_Problem_
This exercise calls for copying every line below that holds the word "time".

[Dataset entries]
((
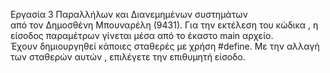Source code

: Εργασία 3 Παραλλήλων και Διανεμημένων συστημάτων  
από τον Δημοσθένη Μπουναρέλη (9431).
Για την εκτέλεση του κώδικα , η είσοδος παραμέτρων γίνεται μέσα από το έκαστο main αρχείο.  
Έχουν δημιουργηθεί κάποιες σταθερές με χρήση #define. Με την αλλαγή των σταθερών αυτών , επιλέγετε την επιθυμητή είσοδο.

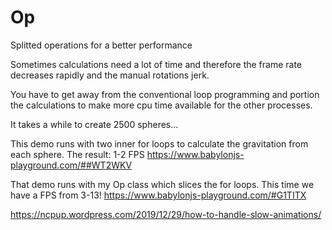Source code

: # Op
Splitted operations for a better performance


Sometimes calculations need a lot of time and therefore the frame rate decreases rapidly and the manual rotations jerk.

You have to get away from the conventional loop programming and portion the calculations to make more cpu time available for the other processes.

It takes a while to create 2500 spheres...

This demo runs with two inner for loops to calculate the gravitation from each sphere. The result: 1-2 FPS
https://www.babylonjs-playground.com/##WT2WKV

That demo runs with my Op class which slices the for loops. This time we have a FPS from 3-13!
https://www.babylonjs-playground.com/#G1TITX


https://ncpup.wordpress.com/2019/12/29/how-to-handle-slow-animations/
))
_Written solution_
Sometimes calculations need a lot of time and therefore the frame rate decreases rapidly and the manual rotations jerk.
You have to get away from the conventional loop programming and portion the calculations to make more cpu time available for the other processes.
That demo runs with my Op class which slices the for loops. This time we have a FPS from 3-13!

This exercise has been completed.